Could you retype the records word for word but without any pictures?

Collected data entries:
+--
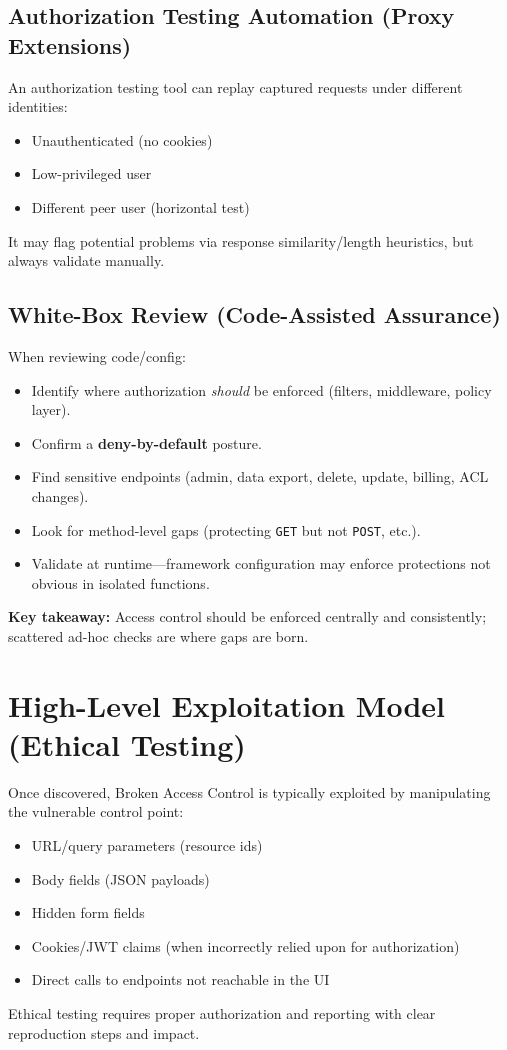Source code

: \documentclass[11pt]{article}
\newcommand{\KeyTakeaway}[1]{%
  \vspace{0.5em}
  \noindent\textbf{Key takeaway:} #1
  \vspace{0.5em}
}
\begin{document}
\subsection{Authorization Testing Automation (Proxy Extensions)}
An authorization testing tool can replay captured requests under different identities:
\begin{itemize}
  \item Unauthenticated (no cookies)
  \item Low-privileged user
  \item Different peer user (horizontal test)
\end{itemize}
It may flag potential problems via response similarity/length heuristics, but always validate manually.

\subsection{White-Box Review (Code-Assisted Assurance)}
When reviewing code/config:
\begin{itemize}
  \item Identify where authorization \emph{should} be enforced (filters, middleware, policy layer).
  \item Confirm a \textbf{deny-by-default} posture.
  \item Find sensitive endpoints (admin, data export, delete, update, billing, ACL changes).
  \item Look for method-level gaps (protecting \texttt{GET} but not \texttt{POST}, etc.).
  \item Validate at runtime---framework configuration may enforce protections not obvious in isolated functions.
\end{itemize}

\KeyTakeaway{Access control should be enforced centrally and consistently; scattered ad-hoc checks are where gaps are born.}

\section{High-Level Exploitation Model (Ethical Testing)}
Once discovered, Broken Access Control is typically exploited by manipulating the vulnerable control point:
\begin{itemize}
  \item URL/query parameters (resource ids)
  \item Body fields (JSON payloads)
  \item Hidden form fields
  \item Cookies/JWT claims (when incorrectly relied upon for authorization)
  \item Direct calls to endpoints not reachable in the UI
\end{itemize}
Ethical testing requires proper authorization and reporting with clear reproduction steps and impact.
\end{document}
+--
Exercise answer:
Source code

: \documentclass[11pt]{article}
\newcommand{\KeyTakeaway}[1]{%
  \vspace{0.5em}
  \noindent\textbf{Key takeaway:} #1
  \vspace{0.5em}
}
\begin{document}
\subsection{Authorization Testing Automation (Proxy Extensions)}
An authorization testing tool can replay captured requests under different identities:
\begin{itemize}
  \item Unauthenticated (no cookies)
  \item Low-privileged user
  \item Different peer user (horizontal test)
\end{itemize}
It may flag potential problems via response similarity/length heuristics, but always validate manually.

\subsection{White-Box Review (Code-Assisted Assurance)}
When reviewing code/config:
\begin{itemize}
  \item Identify where authorization \emph{should} be enforced (filters, middleware, policy layer).
  \item Confirm a \textbf{deny-by-default} posture.
  \item Find sensitive endpoints (admin, data export, delete, update, billing, ACL changes).
  \item Look for method-level gaps (protecting \texttt{GET} but not \texttt{POST}, etc.).
  \item Validate at runtime---framework configuration may enforce protections not obvious in isolated functions.
\end{itemize}

\KeyTakeaway{Access control should be enforced centrally and consistently; scattered ad-hoc checks are where gaps are born.}

\section{High-Level Exploitation Model (Ethical Testing)}
Once discovered, Broken Access Control is typically exploited by manipulating the vulnerable control point:
\begin{itemize}
  \item URL/query parameters (resource ids)
  \item Body fields (JSON payloads)
  \item Hidden form fields
  \item Cookies/JWT claims (when incorrectly relied upon for authorization)
  \item Direct calls to endpoints not reachable in the UI
\end{itemize}
Ethical testing requires proper authorization and reporting with clear reproduction steps and impact.
\end{document}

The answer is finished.